On September 12, 2019, coronavirus bat sequences were deleted from the institute’s database. Why? He changed the laboratory security protocols. Why? He has filed claims for more than $ 600 million for a new ventilation system. What motivated this new need?

In January 2020, two hypotheses emerged about the origin of the new coronavirus: that it started in a bat, then infected another animal before spreading to humans in a “wet market” in Wuhan, where the wild animals are sold for meat; or that it emerged from the Wuhan lab. The story of the wet market has been encouraged by the Chinese CDC and the World Health Organization. Public health officials have argued that Covid-19 is like SARS and MERS, earlier coronaviruses that emerged from bats and spread through an intermediate animal.
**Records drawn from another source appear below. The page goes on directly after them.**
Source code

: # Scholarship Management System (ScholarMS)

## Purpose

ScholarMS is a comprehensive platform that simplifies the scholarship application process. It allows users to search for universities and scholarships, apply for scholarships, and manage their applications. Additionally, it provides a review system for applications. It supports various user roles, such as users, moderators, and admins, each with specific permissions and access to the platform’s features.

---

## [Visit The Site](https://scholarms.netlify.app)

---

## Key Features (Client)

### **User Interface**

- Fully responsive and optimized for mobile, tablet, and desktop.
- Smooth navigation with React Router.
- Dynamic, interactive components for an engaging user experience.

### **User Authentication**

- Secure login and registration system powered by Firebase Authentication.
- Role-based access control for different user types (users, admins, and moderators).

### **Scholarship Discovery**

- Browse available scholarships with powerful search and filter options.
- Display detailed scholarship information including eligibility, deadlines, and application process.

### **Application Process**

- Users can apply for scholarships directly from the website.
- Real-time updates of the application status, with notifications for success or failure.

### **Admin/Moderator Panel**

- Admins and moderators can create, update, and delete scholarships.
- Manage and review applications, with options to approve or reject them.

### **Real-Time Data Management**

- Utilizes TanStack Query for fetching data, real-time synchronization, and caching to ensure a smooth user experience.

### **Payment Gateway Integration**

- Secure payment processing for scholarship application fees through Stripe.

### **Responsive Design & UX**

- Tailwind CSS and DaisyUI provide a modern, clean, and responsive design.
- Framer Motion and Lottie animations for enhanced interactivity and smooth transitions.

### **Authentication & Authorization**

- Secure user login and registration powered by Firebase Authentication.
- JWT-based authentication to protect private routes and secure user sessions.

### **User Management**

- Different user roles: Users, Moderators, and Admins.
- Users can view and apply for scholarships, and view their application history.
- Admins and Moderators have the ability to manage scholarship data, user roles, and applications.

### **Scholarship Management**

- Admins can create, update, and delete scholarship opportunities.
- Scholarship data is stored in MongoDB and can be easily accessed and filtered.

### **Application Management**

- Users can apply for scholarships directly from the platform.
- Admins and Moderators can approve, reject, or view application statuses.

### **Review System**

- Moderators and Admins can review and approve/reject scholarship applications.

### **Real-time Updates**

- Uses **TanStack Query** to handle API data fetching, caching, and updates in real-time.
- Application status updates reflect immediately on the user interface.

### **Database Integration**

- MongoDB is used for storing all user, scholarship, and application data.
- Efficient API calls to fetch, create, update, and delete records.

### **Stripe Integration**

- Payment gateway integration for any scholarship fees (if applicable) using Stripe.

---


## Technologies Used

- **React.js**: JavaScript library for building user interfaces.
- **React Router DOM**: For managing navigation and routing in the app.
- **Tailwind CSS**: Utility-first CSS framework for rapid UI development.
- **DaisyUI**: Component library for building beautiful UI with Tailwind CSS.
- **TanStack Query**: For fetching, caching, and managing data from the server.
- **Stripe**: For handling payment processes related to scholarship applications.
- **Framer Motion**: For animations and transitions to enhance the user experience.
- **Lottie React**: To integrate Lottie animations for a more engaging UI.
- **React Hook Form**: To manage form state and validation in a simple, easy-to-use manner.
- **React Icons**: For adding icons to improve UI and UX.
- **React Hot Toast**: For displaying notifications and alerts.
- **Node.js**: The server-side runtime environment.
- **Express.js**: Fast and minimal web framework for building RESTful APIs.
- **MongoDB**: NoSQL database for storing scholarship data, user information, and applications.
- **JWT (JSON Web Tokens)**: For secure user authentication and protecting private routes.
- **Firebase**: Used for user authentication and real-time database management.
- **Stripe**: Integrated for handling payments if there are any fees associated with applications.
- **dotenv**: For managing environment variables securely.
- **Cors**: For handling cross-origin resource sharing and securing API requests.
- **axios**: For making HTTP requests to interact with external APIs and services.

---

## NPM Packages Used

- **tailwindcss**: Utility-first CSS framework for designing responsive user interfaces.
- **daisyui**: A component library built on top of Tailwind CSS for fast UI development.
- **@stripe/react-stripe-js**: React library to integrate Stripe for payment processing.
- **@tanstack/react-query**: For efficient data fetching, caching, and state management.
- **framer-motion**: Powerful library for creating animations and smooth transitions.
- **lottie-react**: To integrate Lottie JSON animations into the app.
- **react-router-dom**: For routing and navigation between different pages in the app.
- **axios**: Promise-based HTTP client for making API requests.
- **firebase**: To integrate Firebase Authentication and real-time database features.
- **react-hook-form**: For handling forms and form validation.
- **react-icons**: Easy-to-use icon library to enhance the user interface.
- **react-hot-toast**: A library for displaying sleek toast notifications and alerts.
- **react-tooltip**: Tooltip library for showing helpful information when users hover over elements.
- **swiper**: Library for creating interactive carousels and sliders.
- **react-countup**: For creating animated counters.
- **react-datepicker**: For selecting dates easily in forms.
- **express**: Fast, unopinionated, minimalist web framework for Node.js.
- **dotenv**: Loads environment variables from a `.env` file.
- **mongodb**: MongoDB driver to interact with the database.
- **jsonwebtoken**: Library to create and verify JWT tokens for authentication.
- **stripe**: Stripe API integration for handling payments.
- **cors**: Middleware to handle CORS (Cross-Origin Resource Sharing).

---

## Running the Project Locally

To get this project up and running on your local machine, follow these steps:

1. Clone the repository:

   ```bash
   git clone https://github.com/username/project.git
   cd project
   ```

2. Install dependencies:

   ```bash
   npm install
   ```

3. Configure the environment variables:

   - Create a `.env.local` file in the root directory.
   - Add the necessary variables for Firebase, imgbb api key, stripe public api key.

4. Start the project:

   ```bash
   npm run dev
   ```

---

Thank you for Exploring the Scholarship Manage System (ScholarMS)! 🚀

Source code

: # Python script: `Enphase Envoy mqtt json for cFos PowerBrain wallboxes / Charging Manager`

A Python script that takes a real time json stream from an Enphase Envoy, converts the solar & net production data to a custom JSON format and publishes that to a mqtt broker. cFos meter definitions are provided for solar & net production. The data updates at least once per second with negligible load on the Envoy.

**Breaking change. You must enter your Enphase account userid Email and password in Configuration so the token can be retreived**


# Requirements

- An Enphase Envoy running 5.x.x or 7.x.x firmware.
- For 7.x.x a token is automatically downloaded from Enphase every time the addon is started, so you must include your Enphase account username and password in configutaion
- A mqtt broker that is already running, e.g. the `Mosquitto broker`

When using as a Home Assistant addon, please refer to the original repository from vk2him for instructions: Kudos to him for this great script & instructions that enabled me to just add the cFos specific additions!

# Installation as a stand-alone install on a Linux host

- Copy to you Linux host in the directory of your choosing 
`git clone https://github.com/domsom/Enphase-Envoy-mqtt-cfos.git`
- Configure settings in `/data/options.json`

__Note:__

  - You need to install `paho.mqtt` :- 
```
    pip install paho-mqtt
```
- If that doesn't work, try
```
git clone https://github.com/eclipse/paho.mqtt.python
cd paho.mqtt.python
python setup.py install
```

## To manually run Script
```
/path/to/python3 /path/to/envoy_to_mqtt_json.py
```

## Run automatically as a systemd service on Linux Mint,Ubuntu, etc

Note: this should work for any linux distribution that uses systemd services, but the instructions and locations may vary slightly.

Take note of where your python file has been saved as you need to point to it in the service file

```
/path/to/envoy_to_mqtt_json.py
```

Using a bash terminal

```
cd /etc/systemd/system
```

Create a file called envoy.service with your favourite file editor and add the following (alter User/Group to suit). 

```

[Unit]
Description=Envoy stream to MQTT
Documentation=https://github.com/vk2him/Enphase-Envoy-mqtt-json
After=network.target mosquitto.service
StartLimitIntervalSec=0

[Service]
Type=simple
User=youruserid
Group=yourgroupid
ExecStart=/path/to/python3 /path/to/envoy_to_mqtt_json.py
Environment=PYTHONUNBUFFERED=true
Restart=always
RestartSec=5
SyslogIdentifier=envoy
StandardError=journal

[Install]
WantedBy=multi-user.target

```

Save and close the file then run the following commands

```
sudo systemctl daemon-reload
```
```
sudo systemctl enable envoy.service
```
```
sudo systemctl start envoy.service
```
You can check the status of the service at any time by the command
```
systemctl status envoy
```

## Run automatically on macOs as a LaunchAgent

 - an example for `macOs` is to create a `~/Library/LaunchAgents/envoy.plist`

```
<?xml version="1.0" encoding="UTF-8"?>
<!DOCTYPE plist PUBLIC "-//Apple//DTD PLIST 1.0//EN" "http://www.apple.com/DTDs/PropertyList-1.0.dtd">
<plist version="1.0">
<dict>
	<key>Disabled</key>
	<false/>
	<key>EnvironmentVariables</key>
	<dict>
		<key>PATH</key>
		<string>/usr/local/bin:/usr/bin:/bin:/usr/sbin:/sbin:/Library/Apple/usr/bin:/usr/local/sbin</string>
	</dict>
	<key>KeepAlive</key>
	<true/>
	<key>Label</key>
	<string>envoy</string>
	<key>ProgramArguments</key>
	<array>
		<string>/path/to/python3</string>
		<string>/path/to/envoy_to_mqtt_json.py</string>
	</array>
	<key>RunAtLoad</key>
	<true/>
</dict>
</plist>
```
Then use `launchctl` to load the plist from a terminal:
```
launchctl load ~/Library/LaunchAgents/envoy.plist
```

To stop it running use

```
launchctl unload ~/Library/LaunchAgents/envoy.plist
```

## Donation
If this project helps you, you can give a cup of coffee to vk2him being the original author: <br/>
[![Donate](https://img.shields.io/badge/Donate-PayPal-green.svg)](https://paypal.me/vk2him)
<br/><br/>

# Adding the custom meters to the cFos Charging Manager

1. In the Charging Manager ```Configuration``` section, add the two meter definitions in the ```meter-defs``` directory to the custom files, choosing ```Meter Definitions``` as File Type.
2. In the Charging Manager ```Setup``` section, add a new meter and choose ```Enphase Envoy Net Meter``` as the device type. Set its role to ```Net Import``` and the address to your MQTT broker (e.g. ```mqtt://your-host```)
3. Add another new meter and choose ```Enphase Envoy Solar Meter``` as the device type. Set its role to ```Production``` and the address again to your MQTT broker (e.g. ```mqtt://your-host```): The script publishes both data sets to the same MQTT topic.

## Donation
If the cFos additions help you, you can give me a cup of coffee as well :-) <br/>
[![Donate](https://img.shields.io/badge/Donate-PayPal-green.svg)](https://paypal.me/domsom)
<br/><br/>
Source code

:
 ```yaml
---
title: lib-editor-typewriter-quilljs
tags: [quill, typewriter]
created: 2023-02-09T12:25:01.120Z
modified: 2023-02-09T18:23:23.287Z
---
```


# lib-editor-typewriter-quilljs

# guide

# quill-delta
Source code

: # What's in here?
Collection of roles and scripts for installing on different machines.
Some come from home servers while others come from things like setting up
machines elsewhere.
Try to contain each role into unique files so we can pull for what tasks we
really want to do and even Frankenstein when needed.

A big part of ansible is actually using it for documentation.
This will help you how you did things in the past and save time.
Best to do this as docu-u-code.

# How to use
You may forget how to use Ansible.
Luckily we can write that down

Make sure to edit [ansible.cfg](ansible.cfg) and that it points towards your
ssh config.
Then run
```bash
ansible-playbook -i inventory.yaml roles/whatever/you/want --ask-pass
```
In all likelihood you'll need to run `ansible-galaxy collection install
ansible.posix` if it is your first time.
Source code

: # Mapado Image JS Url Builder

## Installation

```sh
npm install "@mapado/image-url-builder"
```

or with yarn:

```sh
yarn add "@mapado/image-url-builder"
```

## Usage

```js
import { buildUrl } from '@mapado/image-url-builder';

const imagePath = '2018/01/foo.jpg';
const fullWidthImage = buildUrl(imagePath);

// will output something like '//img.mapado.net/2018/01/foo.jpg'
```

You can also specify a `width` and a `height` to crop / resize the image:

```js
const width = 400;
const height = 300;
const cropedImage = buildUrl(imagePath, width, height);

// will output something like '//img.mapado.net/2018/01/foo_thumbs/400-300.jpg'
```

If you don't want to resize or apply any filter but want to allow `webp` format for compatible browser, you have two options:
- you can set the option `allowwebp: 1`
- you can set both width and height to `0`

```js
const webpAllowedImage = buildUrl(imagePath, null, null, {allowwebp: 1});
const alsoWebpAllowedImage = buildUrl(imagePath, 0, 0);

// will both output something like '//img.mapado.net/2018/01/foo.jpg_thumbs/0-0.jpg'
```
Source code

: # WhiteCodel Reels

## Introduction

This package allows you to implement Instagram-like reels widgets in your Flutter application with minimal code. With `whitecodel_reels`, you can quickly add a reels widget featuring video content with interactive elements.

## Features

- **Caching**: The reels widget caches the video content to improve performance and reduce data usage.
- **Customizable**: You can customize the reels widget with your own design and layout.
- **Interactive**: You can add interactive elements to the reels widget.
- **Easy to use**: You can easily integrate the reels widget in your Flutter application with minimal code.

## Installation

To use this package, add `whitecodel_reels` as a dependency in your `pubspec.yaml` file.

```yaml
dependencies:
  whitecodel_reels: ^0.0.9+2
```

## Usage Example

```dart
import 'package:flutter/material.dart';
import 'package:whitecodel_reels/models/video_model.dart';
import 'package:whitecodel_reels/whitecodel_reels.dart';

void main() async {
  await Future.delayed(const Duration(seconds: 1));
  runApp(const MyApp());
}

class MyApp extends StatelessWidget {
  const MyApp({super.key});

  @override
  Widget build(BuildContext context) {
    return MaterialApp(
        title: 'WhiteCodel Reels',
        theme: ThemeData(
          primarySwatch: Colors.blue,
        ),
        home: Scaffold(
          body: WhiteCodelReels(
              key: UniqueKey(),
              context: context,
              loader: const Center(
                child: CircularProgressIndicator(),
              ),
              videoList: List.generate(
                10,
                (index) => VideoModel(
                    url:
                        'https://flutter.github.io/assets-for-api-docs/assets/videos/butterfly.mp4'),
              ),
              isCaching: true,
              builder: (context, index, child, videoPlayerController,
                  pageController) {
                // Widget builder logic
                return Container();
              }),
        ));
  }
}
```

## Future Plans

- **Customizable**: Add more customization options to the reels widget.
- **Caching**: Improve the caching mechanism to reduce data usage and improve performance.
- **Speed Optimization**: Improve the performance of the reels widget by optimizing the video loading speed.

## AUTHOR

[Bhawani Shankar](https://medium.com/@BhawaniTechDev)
But none of these viruses has ever evolved to the point that they can be transmitted effectively from human to human. There have been less than 10,000 cases of each virus in the world since the discovery of SARS in 2003 and MERS in 2012. Which virus comes out of a bat cave and infects humans by the millions? It is not biologically plausible. If on the contrary, it evolved slowly over many years in nature, how come no one knows?

One of the theories in the lab hypothesizes that SARS-CoV-2 has been manipulated or “taught” to infect humans. Imagine several viruses passed through humanized mice (transplanted with human tissue and immune cells) to test their ability to infect human tissue. Notably, SARS-CoV-2 includes a sort of cleavage site that allows its spike protein to change orientation and more easily attach to a human cell.